• _The task_: Quote the records below word for word, please, from the very first line through the one that contains "Falls bei der", and nothing beyond it.

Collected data
***

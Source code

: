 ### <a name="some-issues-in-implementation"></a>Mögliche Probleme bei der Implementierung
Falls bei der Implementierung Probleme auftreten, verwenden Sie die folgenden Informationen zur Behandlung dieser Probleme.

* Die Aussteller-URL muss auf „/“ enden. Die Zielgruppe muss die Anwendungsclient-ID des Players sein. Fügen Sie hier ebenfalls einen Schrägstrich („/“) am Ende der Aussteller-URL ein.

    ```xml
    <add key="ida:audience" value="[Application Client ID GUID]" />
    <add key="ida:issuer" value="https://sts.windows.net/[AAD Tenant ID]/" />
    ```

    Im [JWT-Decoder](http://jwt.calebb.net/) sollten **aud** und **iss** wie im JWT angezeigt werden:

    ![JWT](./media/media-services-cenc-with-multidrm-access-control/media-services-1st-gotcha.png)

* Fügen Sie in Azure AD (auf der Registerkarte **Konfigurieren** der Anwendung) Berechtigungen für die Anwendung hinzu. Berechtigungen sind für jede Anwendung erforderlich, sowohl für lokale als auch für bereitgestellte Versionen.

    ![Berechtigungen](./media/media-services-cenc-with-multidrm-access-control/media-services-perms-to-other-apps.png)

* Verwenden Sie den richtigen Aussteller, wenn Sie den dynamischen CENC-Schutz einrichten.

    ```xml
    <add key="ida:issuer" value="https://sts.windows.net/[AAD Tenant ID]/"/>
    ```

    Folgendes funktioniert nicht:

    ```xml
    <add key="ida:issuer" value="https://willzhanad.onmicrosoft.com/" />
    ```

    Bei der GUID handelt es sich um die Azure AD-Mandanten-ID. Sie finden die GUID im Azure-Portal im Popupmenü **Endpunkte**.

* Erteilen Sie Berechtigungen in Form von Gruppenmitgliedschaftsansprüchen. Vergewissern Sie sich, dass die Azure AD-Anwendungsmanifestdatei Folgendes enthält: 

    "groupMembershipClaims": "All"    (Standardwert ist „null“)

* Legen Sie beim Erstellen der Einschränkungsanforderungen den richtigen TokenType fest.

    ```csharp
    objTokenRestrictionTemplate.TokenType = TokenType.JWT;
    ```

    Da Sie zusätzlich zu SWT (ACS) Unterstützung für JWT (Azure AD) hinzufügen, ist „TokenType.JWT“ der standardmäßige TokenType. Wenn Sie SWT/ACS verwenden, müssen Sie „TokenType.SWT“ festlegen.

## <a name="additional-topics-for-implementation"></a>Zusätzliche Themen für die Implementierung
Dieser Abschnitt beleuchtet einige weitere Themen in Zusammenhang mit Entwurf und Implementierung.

***

• _Written solution_:
Source code

: ### <a name="some-issues-in-implementation"></a>Mögliche Probleme bei der Implementierung
Falls bei der Implementierung Probleme auftreten, verwenden Sie die folgenden Informationen zur Behandlung dieser Probleme.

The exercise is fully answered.